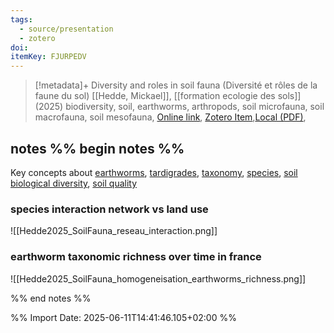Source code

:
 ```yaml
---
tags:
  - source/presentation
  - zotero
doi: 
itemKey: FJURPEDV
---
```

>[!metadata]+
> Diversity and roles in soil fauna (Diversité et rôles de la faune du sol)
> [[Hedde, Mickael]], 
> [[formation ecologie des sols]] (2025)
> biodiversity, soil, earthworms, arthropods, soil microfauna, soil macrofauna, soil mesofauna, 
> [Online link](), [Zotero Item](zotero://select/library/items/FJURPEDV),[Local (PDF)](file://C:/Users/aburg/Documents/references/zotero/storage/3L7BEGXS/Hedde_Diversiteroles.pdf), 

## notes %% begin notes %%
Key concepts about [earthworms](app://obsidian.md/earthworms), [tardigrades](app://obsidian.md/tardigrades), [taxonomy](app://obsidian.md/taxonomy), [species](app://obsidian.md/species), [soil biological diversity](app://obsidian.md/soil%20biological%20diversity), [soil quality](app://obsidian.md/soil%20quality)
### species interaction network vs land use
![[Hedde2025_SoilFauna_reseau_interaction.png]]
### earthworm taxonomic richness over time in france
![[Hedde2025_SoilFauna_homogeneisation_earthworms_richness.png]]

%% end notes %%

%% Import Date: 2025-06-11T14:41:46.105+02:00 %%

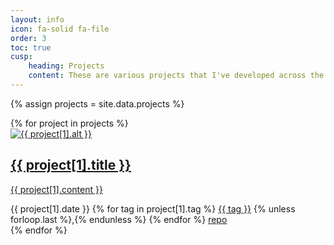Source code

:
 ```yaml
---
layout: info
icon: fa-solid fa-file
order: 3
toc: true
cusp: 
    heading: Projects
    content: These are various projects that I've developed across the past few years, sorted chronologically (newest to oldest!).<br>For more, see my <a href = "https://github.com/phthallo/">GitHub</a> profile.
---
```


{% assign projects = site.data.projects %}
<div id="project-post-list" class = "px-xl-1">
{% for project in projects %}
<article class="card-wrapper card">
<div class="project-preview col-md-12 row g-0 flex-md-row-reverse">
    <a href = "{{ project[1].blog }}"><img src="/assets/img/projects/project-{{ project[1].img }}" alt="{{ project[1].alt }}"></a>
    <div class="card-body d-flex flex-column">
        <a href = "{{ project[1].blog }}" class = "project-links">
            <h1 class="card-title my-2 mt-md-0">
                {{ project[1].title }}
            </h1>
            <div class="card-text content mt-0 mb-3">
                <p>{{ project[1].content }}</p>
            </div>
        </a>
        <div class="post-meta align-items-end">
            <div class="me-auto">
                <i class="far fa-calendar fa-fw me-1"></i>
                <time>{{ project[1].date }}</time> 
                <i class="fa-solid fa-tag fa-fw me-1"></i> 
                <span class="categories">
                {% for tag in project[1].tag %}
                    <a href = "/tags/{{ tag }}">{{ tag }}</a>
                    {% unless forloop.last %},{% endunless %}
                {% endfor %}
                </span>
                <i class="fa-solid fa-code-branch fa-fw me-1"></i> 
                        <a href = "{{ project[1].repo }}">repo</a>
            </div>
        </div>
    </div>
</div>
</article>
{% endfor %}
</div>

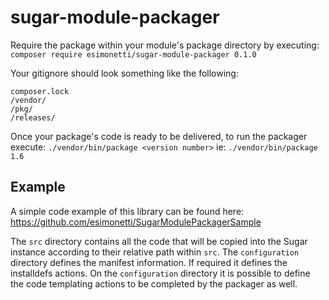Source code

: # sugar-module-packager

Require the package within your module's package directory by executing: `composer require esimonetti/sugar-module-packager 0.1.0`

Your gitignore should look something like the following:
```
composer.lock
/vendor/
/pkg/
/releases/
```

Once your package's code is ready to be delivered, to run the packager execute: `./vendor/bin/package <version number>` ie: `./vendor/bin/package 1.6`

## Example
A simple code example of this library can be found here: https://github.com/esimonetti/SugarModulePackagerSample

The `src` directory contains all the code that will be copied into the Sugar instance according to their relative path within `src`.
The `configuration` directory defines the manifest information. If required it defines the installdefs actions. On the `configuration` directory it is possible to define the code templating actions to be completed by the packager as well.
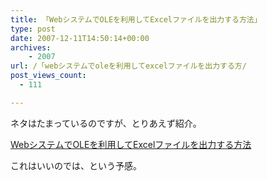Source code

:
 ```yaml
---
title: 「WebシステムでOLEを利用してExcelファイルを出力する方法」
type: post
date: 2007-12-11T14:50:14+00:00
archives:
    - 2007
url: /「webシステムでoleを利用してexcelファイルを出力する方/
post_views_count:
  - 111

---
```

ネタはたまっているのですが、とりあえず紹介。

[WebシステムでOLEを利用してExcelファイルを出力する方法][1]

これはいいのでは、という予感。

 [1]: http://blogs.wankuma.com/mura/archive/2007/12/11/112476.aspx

■ Exercise objective:
Please repeat, with no pictures, each line from the start of the records above through the line with "end notes %%", inclusive, and only those.

■ Answer for the task:
Source code

:
 ```yaml
---
tags:
  - source/presentation
  - zotero
doi: 
itemKey: FJURPEDV
---
```

>[!metadata]+
> Diversity and roles in soil fauna (Diversité et rôles de la faune du sol)
> [[Hedde, Mickael]], 
> [[formation ecologie des sols]] (2025)
> biodiversity, soil, earthworms, arthropods, soil microfauna, soil macrofauna, soil mesofauna, 
> [Online link](), [Zotero Item](zotero://select/library/items/FJURPEDV),[Local (PDF)](file://C:/Users/aburg/Documents/references/zotero/storage/3L7BEGXS/Hedde_Diversiteroles.pdf), 

## notes %% begin notes %%
Key concepts about [earthworms](app://obsidian.md/earthworms), [tardigrades](app://obsidian.md/tardigrades), [taxonomy](app://obsidian.md/taxonomy), [species](app://obsidian.md/species), [soil biological diversity](app://obsidian.md/soil%20biological%20diversity), [soil quality](app://obsidian.md/soil%20quality)
### species interaction network vs land use
![[Hedde2025_SoilFauna_reseau_interaction.png]]
### earthworm taxonomic richness over time in france
![[Hedde2025_SoilFauna_homogeneisation_earthworms_richness.png]]

%% end notes %%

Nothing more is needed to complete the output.